→ Records supplied

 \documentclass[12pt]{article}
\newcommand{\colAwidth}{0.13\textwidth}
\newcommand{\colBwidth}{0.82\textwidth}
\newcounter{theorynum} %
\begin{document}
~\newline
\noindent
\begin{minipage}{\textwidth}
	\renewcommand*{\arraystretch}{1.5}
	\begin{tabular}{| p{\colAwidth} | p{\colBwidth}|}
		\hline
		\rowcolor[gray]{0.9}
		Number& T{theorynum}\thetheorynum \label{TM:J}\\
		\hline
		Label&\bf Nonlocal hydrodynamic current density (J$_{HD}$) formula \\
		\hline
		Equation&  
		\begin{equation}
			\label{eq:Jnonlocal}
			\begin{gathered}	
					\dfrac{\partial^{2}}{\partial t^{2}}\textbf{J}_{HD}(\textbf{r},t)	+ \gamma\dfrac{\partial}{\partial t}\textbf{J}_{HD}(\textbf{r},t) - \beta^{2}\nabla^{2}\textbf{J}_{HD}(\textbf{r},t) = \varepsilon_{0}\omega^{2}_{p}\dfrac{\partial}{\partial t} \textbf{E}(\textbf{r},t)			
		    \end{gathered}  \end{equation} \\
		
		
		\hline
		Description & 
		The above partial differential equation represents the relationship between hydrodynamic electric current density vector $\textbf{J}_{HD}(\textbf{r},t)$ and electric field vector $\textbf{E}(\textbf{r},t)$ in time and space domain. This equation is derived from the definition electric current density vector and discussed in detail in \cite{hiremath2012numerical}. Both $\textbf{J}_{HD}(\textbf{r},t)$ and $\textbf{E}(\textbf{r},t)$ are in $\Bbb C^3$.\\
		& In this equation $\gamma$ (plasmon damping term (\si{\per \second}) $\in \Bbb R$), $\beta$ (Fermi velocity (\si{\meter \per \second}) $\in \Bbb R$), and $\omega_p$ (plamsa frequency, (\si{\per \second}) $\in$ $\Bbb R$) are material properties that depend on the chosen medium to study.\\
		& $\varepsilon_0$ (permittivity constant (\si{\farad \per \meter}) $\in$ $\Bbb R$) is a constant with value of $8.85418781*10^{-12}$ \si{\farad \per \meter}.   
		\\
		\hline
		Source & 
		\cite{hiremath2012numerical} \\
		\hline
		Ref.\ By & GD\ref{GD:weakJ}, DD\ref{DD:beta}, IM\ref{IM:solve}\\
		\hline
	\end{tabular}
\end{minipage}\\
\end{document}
* * *
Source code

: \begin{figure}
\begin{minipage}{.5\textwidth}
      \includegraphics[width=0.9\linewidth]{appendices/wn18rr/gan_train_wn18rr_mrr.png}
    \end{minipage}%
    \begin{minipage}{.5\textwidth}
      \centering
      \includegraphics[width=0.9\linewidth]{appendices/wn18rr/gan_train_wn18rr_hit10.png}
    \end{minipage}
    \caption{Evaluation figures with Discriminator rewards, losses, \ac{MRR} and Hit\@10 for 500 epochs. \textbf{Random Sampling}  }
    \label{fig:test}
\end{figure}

→ Task instructions
Where a line above contains the word "tabular", copy that line.

→ Output
	\begin{tabular}{| p{\colAwidth} | p{\colBwidth}|}
	\end{tabular}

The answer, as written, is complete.